Iraq: September 11, 2004


The recent increase of fighting in Sunni Arab areas appears to be part of the original plan for turning Iraq around. This plan proposed  to build up the anti-Baath Iraqi forces to the point where they could deal with the terror tactics of the Baath and Islamic radical (including al Qaeda) factions. The Baath party members, and supporters, are desperate fighters, because they have no where to go, and face retribution once the Shia majority elect a new government. Many of the Sunnis were no fans of Saddam either, and the government seems to be exploiting that to bring a large segment of the Sunni population in to the fold. Most of Iraq continues to be quiet, and once the current battles in Sunni Arab areas is over, the entire country will be.

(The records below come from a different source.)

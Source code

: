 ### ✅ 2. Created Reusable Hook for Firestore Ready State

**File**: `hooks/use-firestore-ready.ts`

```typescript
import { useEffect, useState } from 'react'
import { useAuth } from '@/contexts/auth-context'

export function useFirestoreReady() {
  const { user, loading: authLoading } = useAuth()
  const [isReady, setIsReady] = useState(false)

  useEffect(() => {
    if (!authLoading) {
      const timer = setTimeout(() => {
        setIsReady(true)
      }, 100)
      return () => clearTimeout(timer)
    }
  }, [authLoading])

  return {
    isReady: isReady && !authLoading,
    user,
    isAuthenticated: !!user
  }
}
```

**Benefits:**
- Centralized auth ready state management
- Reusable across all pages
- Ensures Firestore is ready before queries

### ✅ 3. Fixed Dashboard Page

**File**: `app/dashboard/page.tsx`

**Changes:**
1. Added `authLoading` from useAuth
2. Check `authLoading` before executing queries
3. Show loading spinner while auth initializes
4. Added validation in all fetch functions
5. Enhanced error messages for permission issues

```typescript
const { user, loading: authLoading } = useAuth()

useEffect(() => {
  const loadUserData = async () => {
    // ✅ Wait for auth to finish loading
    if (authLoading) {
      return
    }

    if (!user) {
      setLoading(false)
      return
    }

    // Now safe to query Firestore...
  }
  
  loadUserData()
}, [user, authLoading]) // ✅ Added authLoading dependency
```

The biggest problem in Iraq is the corruption, which defines how they do business and how political power is exercised. Conceptually not much different from the "take care of your people" idea in the West, in Iraq "your people" is defined much more narrowly. The concept of "public good" is held by only a minority of the population. As a result, the reconstruction money, as much as possible, is spent, at the lowest level, by non-Iraqis, to prevent much of it being stolen. Sad, but true. Plenty has already been stolen, when it was given to "responsible Iraqis" for reconstruction projects. Sending in auditors does have an impact. Once the Iraqis realize what auditors do, the auditors get death threats, or worse. Maybe we should send a bunch of marines to accounting school....

Ultimately, the corruption, and lack of experience with democratic government, will be a larger problem than the violent resistance of the Sunni Arabs and Islamic radicals.